Circle in Talks With U.S. to Become Licensed Bank, Trading Venue

(Bloomberg) -- Circle Internet Financial Ltd., one of the world’s most valuable cryptocurrency platforms, is looking to make a big leap into the highly regulated realm of U.S. banks and brokerages.

The venture, partly backed by Goldman Sachs Group Inc., plans to seek a federal banking license to provide more services to customers. It also intends to pursue registration as a brokerage and trading venue with the Securities and Exchange Commission, so it can help investors buy and sell tokens deemed to be securities.

Circle leaders including Chief Executive Officer Jeremy Allaire laid out those aspirations in an interview with Bloomberg. It’s uncharted territory: No venture that began in the largely unchecked world of digital currencies has obtained such status with U.S. regulators. While getting a banking license would subject it to tough scrutiny, the move would winnow the field of regulators Circle must appease because federal laws would pre-empt a patchwork of state rules covering crypto.

“You’re able to have a single conversation,” said Robert Bench, Circle’s chief compliance officer. “It’s hard to have 50 conversations.”

Circle officials say they’ve had preliminary conversations with the Office of the Comptroller of the Currency to explore banking functions, as well as with staff at the SEC and officials from the Financial Industry Regulatory Authority, which oversees brokerages. The firm is likely to pursue SEC regulation before the banking license. The OCC and Finra declined to comment. SEC spokesmen didn’t respond to requests for comment.

Accessing Fed

A bank charter would make Circle less dependent on traditional lenders, potentially letting it hold customer assets in the form of digital coins or government-issued currencies such as U.S. dollars. It could also plug into other components of the financial system.

“To hold reserves with the Federal Reserve, to natively access the central-banking system without intermediaries, to directly settle with other banks in other markets around the world through those networks -- that can improve the efficiency of what we deliver, it can reduce the costs,” Allaire said.

Goldman Sachs co-led a funding round for Circle in 2015, granting the startup the imprimatur of one of Wall Street’s most prominent firms. Another round in May gave the venture a roughly $3 billion valuation. Circle is now at the forefront as crypto firms build relationships with U.S. regulators, potentially exerting more influence over the drafting of rules for the young industry.

Coinbase, one of the nation’s largest crypto trading platforms, has also broached the topic of a potential banking license with regulators, according to two people with knowledge of the matter. In January, company officials met with the OCC’s chief innovation officer, Beth Knickerbocker, according to calendar entries obtained by Bloomberg under the Freedom of Information Act. A charter was among topics raised, one person said. Elliott Suthers, a spokesman for Coinbase, declined to comment.
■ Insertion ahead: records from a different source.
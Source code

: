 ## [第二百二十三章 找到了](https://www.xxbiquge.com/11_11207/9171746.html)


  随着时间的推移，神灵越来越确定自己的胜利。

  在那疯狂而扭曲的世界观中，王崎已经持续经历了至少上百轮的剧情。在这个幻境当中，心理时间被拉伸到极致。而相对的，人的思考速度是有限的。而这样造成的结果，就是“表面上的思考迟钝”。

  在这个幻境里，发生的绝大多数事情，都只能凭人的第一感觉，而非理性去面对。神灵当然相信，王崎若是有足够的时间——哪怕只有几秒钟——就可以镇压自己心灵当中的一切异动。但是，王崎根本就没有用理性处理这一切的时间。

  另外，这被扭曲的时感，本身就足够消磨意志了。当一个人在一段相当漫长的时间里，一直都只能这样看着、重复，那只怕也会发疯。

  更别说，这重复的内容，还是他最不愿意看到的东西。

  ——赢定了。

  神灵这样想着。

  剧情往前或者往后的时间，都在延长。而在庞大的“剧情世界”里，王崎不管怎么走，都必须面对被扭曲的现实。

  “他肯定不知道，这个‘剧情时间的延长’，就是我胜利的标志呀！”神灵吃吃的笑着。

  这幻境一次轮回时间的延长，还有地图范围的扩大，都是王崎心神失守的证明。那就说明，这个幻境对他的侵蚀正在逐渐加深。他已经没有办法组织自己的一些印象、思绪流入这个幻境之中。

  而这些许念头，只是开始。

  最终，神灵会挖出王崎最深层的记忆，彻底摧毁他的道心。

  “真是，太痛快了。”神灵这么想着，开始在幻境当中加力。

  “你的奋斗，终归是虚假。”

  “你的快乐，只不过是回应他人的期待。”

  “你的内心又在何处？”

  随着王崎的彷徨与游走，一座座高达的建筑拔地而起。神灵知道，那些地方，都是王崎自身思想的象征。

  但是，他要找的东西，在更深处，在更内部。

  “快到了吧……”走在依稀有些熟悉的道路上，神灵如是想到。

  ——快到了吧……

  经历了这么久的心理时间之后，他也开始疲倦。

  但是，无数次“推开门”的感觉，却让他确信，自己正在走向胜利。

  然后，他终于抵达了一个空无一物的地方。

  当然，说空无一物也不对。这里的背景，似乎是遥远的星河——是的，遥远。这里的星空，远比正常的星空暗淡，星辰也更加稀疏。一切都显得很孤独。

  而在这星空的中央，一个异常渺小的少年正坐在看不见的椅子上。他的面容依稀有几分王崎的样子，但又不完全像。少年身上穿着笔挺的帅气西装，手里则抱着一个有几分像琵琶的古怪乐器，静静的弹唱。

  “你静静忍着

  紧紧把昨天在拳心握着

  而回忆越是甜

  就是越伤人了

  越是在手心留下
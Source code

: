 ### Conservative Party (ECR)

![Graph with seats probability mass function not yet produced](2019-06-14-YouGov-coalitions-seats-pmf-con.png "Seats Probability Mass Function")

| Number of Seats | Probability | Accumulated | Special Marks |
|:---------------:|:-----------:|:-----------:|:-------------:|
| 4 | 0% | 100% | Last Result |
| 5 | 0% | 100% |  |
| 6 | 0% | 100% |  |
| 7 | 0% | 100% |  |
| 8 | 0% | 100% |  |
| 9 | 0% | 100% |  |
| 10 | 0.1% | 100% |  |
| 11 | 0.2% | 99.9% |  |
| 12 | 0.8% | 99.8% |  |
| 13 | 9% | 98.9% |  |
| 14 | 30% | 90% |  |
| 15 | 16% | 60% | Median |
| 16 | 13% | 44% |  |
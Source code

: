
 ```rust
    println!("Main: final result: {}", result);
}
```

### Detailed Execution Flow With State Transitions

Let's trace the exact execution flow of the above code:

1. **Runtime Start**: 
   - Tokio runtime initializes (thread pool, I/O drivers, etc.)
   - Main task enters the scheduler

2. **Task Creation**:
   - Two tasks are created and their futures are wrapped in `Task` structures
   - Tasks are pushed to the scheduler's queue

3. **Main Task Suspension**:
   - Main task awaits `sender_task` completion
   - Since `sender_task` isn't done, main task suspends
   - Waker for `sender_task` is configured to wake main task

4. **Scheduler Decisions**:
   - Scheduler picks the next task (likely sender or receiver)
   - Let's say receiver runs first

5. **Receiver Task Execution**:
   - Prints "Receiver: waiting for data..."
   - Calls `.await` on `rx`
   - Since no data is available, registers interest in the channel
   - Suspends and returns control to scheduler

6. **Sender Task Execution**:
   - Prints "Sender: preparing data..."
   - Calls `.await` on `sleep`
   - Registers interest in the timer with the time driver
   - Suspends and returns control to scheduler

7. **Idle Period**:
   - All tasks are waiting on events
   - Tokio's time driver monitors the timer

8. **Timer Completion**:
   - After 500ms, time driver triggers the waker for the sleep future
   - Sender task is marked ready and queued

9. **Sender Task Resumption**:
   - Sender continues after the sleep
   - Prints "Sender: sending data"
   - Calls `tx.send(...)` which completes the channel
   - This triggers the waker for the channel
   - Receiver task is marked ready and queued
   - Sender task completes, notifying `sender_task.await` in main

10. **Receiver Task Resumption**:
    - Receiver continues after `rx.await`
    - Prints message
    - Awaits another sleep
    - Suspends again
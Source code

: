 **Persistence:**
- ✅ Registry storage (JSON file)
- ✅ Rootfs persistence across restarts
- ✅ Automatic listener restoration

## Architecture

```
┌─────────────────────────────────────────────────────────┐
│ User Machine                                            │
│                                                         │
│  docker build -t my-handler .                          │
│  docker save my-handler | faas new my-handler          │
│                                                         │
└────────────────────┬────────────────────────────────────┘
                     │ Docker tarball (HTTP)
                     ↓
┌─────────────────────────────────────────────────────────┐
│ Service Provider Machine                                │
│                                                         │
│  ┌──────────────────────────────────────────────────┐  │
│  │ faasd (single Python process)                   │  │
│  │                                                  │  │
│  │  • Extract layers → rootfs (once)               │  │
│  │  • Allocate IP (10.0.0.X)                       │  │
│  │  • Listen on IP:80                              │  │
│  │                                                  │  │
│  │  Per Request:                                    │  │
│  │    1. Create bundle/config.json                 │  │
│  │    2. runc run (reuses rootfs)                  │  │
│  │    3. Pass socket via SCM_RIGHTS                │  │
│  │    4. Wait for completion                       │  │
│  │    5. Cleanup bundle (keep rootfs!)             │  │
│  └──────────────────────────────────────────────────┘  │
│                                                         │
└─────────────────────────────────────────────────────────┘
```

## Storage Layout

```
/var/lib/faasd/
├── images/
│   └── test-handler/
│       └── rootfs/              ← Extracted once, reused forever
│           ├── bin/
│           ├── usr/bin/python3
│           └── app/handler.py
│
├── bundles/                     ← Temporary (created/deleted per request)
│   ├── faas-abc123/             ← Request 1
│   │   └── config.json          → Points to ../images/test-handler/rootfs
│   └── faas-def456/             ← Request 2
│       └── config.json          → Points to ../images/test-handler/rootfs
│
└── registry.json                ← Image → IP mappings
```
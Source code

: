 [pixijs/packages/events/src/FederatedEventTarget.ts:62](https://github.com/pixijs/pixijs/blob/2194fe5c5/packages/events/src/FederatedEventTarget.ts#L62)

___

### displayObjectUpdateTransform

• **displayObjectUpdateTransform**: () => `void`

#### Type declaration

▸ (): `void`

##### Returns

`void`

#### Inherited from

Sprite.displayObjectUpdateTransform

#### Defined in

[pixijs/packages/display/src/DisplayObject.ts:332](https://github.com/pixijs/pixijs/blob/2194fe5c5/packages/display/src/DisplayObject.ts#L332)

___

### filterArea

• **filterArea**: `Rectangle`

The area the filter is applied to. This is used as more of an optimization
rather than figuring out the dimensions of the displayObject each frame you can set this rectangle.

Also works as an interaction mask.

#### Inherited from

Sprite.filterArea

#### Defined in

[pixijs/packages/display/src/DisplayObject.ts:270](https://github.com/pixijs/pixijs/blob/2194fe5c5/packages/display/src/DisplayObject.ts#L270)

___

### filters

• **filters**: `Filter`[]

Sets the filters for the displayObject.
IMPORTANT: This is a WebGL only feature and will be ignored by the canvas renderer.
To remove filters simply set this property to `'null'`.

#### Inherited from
Other banking overseers, including the Federal Deposit Insurance Corp. and Fed, also have heard from crypto firms. Ivy Koin, a business payment system, met with regulators this year after reaching out to the FDIC for guidance on complying with rules, according to Gary Fan, the firm’s president. The company doesn’t expect to apply for a bank charter in the near term, he said in an interview.

A key part of Circle’s pitch to OCC staff is that it would use its expertise to help develop standards for one of the biggest challenges facing traditional financial firms interested in handling cryptocurrencies: how to act as a custodian of those assets.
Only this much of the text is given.